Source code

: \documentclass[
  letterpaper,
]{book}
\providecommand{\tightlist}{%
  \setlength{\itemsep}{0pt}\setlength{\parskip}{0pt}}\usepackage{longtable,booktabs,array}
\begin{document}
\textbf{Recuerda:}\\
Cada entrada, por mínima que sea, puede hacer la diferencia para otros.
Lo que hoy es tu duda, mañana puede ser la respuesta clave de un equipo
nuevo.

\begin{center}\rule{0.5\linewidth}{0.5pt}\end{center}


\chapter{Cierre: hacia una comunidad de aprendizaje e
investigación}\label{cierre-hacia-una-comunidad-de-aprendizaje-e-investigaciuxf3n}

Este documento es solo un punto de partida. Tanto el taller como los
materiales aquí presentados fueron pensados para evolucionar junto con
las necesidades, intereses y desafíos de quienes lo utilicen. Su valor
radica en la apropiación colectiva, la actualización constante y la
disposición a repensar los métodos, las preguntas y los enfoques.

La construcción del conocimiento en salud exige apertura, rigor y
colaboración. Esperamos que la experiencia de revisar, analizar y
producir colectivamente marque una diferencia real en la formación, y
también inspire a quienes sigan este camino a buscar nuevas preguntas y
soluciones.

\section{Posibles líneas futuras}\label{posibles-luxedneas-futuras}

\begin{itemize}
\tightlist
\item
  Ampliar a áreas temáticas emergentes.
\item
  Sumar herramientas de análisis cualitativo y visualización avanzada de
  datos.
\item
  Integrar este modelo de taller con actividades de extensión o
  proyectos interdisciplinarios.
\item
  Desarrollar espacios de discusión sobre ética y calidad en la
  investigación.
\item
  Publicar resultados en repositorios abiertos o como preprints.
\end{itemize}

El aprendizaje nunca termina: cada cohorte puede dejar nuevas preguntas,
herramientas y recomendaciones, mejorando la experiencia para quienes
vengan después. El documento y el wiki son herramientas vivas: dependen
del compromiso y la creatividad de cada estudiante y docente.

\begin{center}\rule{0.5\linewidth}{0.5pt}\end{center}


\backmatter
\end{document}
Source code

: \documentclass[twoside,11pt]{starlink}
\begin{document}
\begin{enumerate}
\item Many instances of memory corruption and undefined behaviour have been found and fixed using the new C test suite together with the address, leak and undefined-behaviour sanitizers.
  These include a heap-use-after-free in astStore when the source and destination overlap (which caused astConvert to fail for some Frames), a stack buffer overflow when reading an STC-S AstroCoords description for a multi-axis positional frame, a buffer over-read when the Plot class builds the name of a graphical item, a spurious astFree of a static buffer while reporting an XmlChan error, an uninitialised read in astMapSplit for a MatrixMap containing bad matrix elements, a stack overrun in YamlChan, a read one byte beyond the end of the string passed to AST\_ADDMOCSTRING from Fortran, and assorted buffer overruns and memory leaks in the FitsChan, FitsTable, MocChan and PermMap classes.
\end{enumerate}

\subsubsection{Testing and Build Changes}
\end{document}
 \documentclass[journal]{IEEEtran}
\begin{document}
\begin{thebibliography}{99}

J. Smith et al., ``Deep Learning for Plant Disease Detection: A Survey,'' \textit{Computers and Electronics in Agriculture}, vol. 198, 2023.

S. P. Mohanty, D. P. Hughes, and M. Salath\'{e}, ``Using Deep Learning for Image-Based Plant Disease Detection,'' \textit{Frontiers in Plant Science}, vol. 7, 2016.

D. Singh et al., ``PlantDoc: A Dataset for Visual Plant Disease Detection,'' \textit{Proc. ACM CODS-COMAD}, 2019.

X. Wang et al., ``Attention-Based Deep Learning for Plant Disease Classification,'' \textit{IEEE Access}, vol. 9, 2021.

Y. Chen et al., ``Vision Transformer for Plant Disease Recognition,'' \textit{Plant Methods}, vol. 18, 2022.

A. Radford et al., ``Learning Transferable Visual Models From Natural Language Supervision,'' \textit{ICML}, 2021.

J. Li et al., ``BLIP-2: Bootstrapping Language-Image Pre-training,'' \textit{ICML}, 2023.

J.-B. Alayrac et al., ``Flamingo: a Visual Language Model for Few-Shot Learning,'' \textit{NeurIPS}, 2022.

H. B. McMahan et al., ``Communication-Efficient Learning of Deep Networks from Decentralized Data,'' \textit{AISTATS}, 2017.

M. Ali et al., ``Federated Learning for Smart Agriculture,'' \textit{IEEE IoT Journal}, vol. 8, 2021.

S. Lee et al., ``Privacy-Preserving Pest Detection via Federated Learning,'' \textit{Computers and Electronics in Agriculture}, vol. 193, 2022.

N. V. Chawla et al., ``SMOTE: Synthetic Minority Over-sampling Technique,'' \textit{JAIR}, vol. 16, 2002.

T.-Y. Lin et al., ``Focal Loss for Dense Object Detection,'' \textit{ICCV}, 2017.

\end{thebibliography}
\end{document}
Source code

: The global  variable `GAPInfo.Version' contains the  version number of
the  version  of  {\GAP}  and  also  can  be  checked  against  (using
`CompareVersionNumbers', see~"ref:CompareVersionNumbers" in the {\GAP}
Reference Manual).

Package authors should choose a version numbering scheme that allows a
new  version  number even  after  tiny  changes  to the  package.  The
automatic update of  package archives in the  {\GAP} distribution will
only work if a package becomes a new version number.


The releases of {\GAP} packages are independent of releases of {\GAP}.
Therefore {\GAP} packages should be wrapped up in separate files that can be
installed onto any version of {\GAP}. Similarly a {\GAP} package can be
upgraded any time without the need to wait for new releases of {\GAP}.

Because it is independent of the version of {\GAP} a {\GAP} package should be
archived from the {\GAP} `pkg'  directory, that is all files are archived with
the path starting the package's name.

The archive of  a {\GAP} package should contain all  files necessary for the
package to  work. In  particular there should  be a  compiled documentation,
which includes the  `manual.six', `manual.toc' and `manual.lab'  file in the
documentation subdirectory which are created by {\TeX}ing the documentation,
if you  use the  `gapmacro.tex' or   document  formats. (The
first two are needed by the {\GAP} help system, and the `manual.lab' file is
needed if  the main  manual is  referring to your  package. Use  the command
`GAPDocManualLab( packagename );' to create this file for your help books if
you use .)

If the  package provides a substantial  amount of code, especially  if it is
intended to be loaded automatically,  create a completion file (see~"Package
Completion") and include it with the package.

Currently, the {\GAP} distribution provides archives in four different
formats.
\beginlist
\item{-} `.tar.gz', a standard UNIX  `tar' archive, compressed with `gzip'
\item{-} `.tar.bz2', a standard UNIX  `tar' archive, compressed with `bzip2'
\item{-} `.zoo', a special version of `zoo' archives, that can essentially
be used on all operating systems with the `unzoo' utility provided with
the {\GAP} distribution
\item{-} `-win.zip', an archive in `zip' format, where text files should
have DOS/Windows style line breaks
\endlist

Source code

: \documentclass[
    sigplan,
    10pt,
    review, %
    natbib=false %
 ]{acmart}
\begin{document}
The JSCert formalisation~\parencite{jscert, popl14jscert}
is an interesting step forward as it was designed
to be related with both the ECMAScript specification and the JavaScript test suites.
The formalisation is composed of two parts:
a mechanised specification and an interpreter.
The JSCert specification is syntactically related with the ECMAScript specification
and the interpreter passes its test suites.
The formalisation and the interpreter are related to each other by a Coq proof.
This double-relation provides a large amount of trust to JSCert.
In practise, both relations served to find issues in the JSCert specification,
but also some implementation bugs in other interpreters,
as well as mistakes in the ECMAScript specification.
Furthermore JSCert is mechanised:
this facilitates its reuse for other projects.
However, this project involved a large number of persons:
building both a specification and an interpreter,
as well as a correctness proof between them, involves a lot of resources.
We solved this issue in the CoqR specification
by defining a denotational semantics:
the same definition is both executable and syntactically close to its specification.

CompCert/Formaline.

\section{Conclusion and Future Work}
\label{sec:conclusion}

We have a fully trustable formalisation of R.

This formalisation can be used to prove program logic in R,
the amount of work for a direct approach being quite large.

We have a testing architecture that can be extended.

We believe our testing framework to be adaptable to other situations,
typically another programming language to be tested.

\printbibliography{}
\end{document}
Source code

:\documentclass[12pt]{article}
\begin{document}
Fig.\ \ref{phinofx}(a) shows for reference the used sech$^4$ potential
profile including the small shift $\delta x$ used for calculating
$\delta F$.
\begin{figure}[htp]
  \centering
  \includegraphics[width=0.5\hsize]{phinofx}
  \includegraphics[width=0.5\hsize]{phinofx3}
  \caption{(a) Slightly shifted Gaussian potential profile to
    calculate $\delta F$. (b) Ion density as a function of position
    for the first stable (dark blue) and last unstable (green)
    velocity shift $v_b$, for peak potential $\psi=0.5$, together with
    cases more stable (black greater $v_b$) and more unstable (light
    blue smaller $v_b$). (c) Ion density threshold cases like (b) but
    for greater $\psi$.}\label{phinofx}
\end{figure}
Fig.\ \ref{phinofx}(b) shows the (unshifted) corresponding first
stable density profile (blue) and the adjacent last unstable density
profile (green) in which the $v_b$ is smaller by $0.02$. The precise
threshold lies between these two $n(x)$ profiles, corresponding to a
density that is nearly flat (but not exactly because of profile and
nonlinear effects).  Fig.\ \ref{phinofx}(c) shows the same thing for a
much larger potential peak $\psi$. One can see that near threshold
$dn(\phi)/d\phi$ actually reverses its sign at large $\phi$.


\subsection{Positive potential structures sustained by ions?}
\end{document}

==========

**WHAT IS NEEDED**. Only the lines from the one holding "at large $\phi$." to the end of the listing are to be written out, word for word.

**TASK ANSWER**.
$dn(\phi)/d\phi$ actually reverses its sign at large $\phi$.


\subsection{Positive potential structures sustained by ions?}
\end{document}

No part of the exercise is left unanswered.